At the deep-submicron level, interconnect delays dominate over gate delays. The intrinsic gate delay (the time the gate spends switching) for 0.35-µm designs is around 100 psec, whereas the potential estimated delay for a 2-mm interconnect wire can be as high as 600 psec. This fact not only alters ASIC designs, but also affects the EDA tools for these designs. Logic-synthesis tools for 1-µm and larger designs synthesize gates and connect them with wire. Logic-synthesis tools for 0.5-µm and smaller designs synthesize the interconnect and then hang some gates onto it so that the wires correctly perform the logic function.
Normally, you think of wires as perfect conductors having negligible RLC. However, resistance is proportional to the wire's length divided by the wire's width. The shrinking geometries of deep-submicron designs mean thinner metal interconnect wire and thus higher resistance per unit length of the wire. The smaller wire footprint also means lower capacitance per length of wire.
The traditional way to model interconnect capacitance is to use the lumped-capacitance model, which ignores the wire's resistance. This model assumes that all points on the interconnect wire charge at the same rate and that all gates tied to the interconnect have their inputs change at the same time. The alternative to the lumped-capacitive model is to use an approach that treats the interconnect as a tree of distributed resistors and capacitors, with separate delays calculated for the end of each branch of the tree (Fig 1). This interconnection approach can provide Spice models that predict within 10% accuracy-far better than that of the lumped-capacitance model-how the actual chip will perform.

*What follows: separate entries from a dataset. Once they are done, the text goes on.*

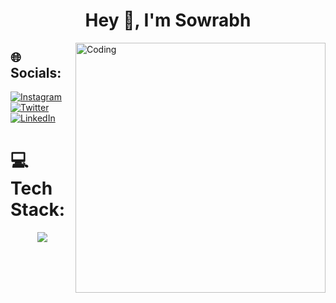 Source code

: <h1 align="center">Hey 👋, I'm Sowrabh</h1>

<img align="right" alt="Coding" width="400" src="https://media.tenor.com/rePDfDWO3XoAAAAd/hacking.gif">

## 🌐 Socials:
[![Instagram](https://skillicons.dev/icons?i=instagram)](http://instagram.com/sowrabh_0 "Instagram")&nbsp;
[![Twitter](https://skillicons.dev/icons?i=twitter)](https://twitter.com/sowrabh0_0 "Twitter")&nbsp;
[![LinkedIn](https://skillicons.dev/icons?i=linkedin)](https://www.linkedin.com/in/sowrabhkumar "LinkedIn")

# 💻 Tech Stack:
<p align="center">
  <img src="https://skillicons.dev/icons?i=cpp,python,java,html,css,js,react,next,tailwind,nodejs,express,mysql,git,kubernetes,docker,c,githubactions,solidity,haskell,bash,ubuntu,go,postgres,androidstudio,azure,dart,figma,flutter,mongodb,vercel" />
</p>



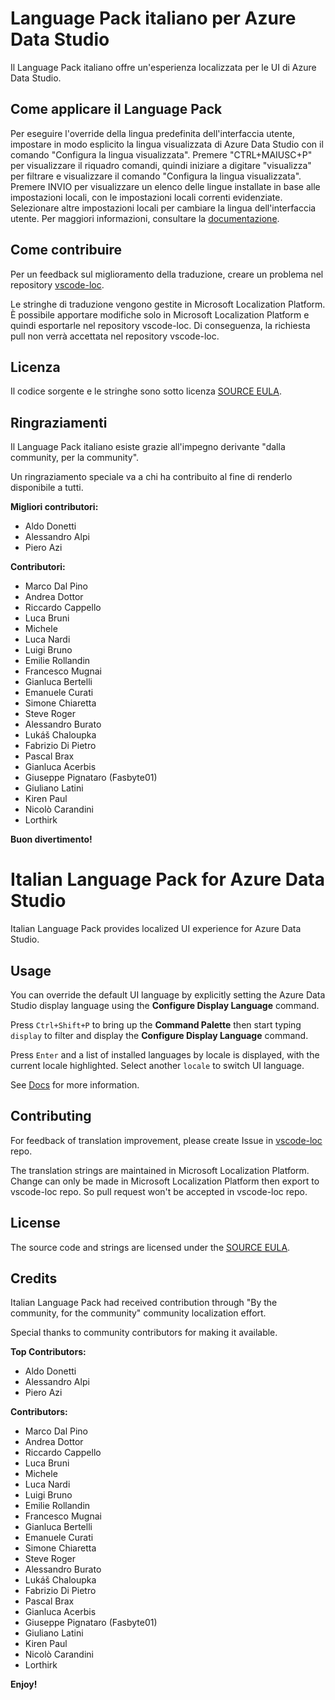 # Language Pack italiano per Azure Data Studio

Il Language Pack italiano offre un'esperienza localizzata per le UI di Azure Data Studio.

## Come applicare il Language Pack

Per eseguire l'override della lingua predefinita dell'interfaccia utente, impostare in modo esplicito la lingua visualizzata di Azure Data Studio con il comando "Configura la lingua visualizzata".
Premere "CTRL+MAIUSC+P" per visualizzare il riquadro comandi, quindi iniziare a digitare "visualizza" per filtrare e visualizzare il comando "Configura la lingua visualizzata".
Premere INVIO per visualizzare un elenco delle lingue installate in base alle impostazioni locali, con le impostazioni locali correnti evidenziate. Selezionare altre impostazioni locali per cambiare la lingua dell'interfaccia utente.
Per maggiori informazioni, consultare la [documentazione](https://go.microsoft.com/fwlink/?LinkId=761051).

## Come contribuire

Per un feedback sul miglioramento della traduzione, creare un problema nel repository [vscode-loc](https://github.com/microsoft/vscode-loc).

Le stringhe di traduzione vengono gestite in Microsoft Localization Platform. È possibile apportare modifiche solo in Microsoft Localization Platform e quindi esportarle nel repository vscode-loc. Di conseguenza, la richiesta pull non verrà accettata nel repository vscode-loc.

## Licenza

Il codice sorgente e le stringhe sono sotto licenza [SOURCE EULA](https://github.com/Microsoft/azuredatastudio/blob/master/LICENSE.txt).

## Ringraziamenti

Il Language Pack italiano esiste grazie all'impegno derivante "dalla community, per la community".

Un ringraziamento speciale va a chi ha contribuito al fine di renderlo disponibile a tutti.

**Migliori contributori:**

* Aldo Donetti
* Alessandro Alpi
* Piero Azi

**Contributori:**

* Marco Dal Pino
* Andrea Dottor
* Riccardo Cappello
* Luca Bruni
* Michele
* Luca Nardi
* Luigi Bruno
* Emilie Rollandin
* Francesco Mugnai
* Gianluca Bertelli
* Emanuele Curati
* Simone Chiaretta
* Steve Roger
* Alessandro Burato
* Lukáš Chaloupka
* Fabrizio Di Pietro
* Pascal Brax
* Gianluca Acerbis
* Giuseppe Pignataro (Fasbyte01)
* Giuliano Latini
* Kiren Paul
* Nicolò Carandini
* Lorthirk

**Buon divertimento!**

#  Italian Language Pack for Azure Data Studio

Italian Language Pack provides localized UI experience for Azure Data Studio.

## Usage

You can override the default UI language by explicitly setting the Azure Data Studio display language using the **Configure Display Language** command.

Press `Ctrl+Shift+P` to bring up the **Command Palette** then start typing `display` to filter and display the **Configure Display Language** command.

Press `Enter` and a list of installed languages by locale is displayed, with the current locale highlighted. Select another `locale` to switch UI language.

See [Docs](https://go.microsoft.com/fwlink/?LinkId=761051) for more information.

## Contributing

For feedback of translation improvement, please create Issue in [vscode-loc](https://github.com/microsoft/vscode-loc) repo.

The translation strings are maintained in Microsoft Localization Platform. Change can only be made in Microsoft Localization Platform then export to vscode-loc repo. So pull request won't be accepted in vscode-loc repo.

## License

The source code and strings are licensed under the [SOURCE EULA](https://github.com/Microsoft/azuredatastudio/blob/master/LICENSE.txt).

## Credits

Italian Language Pack had received contribution through "By the community, for the community" community localization effort.

Special thanks to community contributors for making it available.

**Top Contributors:**

* Aldo Donetti
* Alessandro Alpi
* Piero Azi

**Contributors:**

* Marco Dal Pino
* Andrea Dottor
* Riccardo Cappello
* Luca Bruni
* Michele
* Luca Nardi
* Luigi Bruno
* Emilie Rollandin
* Francesco Mugnai
* Gianluca Bertelli
* Emanuele Curati
* Simone Chiaretta
* Steve Roger
* Alessandro Burato
* Lukáš Chaloupka
* Fabrizio Di Pietro
* Pascal Brax
* Gianluca Acerbis
* Giuseppe Pignataro (Fasbyte01)
* Giuliano Latini
* Kiren Paul
* Nicolò Carandini
* Lorthirk

**Enjoy!**
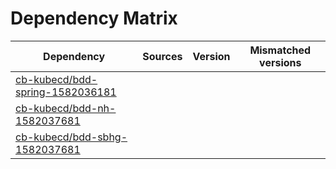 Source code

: # Dependency Matrix

Dependency | Sources | Version | Mismatched versions
---------- | ------- | ------- | -------------------
[cb-kubecd/bdd-spring-1582036181](https://github.com/cb-kubecd/bdd-spring-1582036181.git) |  | []() | 
[cb-kubecd/bdd-nh-1582037681](https://github.com/cb-kubecd/bdd-nh-1582037681.git) |  | []() | 
[cb-kubecd/bdd-sbhg-1582037681](https://github.com/cb-kubecd/bdd-sbhg-1582037681.git) |  | []() | 
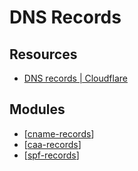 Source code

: # DNS Records

Resources
---

- [DNS records | Cloudflare][1]

<!-- Links -->
[1]: https://www.cloudflare.com/learning/dns/dns-records/

<!-- Links end -->


Modules
---

- [[cname-records]]
- [[caa-records]]
- [[spf-records]]

[//begin]: # "Autogenerated link references for markdown compatibility"
[cname-records]: cname-records/cname-records.md "CNAME records"
[caa-records]: caa-records.md "CAA Records"
[spf-records]: spf-records.md "SPF Records"
[//end]: # "Autogenerated link references"
[//begin]: # "Autogenerated link references for markdown compatibility"
[cname-records]: cname-records/cname-records.md "CNAME records"
[caa-records]: caa-records.md "CAA Records"
[spf-records]: spf-records.md "SPF Records"
[//end]: # "Autogenerated link references"
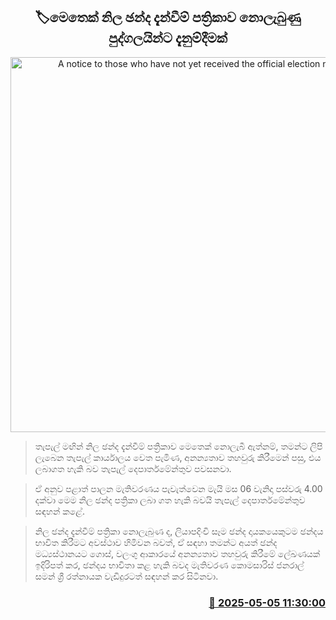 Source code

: <p align='center'><b><h2 align='center' title='A notice to those who have not yet received the official election notice'>🏷මෙතෙක් නිල ඡන්ද දැන්වීම් පත්‍රිකාව නොලැබුණු පුද්ගලයින්ට දැනුම්දීමක්</h2></b></p>
<p align='center'><img src='https://helakuru.sgp1.cdn.digitaloceanspaces.com/esana/images/lib/local-government-election-2025.jpg' width='600' alt='A notice to those who have not yet received the official election notice'></p>

> තැපැල් මඟින් නිල ඡන්ද දැන්වීම් පත්‍රිකාව මෙතෙක් නොලැබී ඇත්නම්, තමන්ට ලිපි ලැබෙන තැපැල් කාර්යාලය වෙත පැමිණ, අනන්‍යතාව තහවුරු කිරීමෙන් පසු, එය ලබාගත හැකි බව තැපැල් දෙපාර්තමේන්තුව පවසනවා.

> ඒ අනුව පළාත් පාලන මැතිවරණය පැවැත්වෙන මැයි මස 06 වැනිදා පස්වරු 4.00 දක්වා මෙම නිල ඡන්ද පත්‍රිකා ලබා ගත හැකි බවයි තැපැල් දෙපාර්තමේන්තුව සඳහන් කළේ.

> නිල ඡන්ද දැන්වීම් පත්‍රිකා නොලැබුණ ද, ලියාපදිංචි සෑම ඡන්ද දායකයෙකුටම ඡන්දය භාවිත කිරීමට අවස්ථාව හිමිවන බවත්, ඒ සඳහා තමන්ට අයත් ඡන්ද මධ්‍යස්ථානයට ගොස්, වලංගු ආකාරයේ අනන්‍යතාව තහවුරු ‍කිරීමේ ලේඛණයක් ඉදිරිපත් කර, ඡන්දය භාවිතා කළ හැකි බවද මැතිවරණ කොමසාරිස් ජනරාල් සමන් ශ්‍රී රත්නායක වැඩිදුරටත් සඳහන් කර සිටිනවා.



<h3 align='right'><a href='https://www.helakuru.lk/esana/p/109797/'>📅 2025-05-05 11:30:00</a></h3>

At the deep-submicron level, a logic gate's time delay is proportional to the rise and fall times of the signal that drives the logic gate. The slope of the input signal significantly impacts the switching speed of the gate. A gate's time delay is effectively a nonlinear function of the slope of the rise and fall times and the output-load capacitance. Therefore, EDA-synthesis tools require a nonlinear delay calculator. One method of providing this calculation is to use a look-up table. The look-up table uses the rise time and a gate's output capacitance to calculate an accurate delay (Fig 2). Other methods use piecewise linear approximations or polynomial equations.
IBM's CMOS 5S ASIC, which features a 0.36-µm technology, features 1.6 million usable gates on a single die. The device builds upon and is 20 to 25% faster than the company's 0.5-µm CMOS 5L. To achieve the high number of usable gates, the CMOS 5S uses as many as six metal wiring layers-five for global wiring and one as a local interconnect level inside each gate. The many layers of metal reduce the interconnect length and, consequently, its path delay. This approach lets you integrate megafunctions, such as µPs and communication cores, on the chip. Even with the small dice, the product's packaging still includes as many as 736 I/O pads.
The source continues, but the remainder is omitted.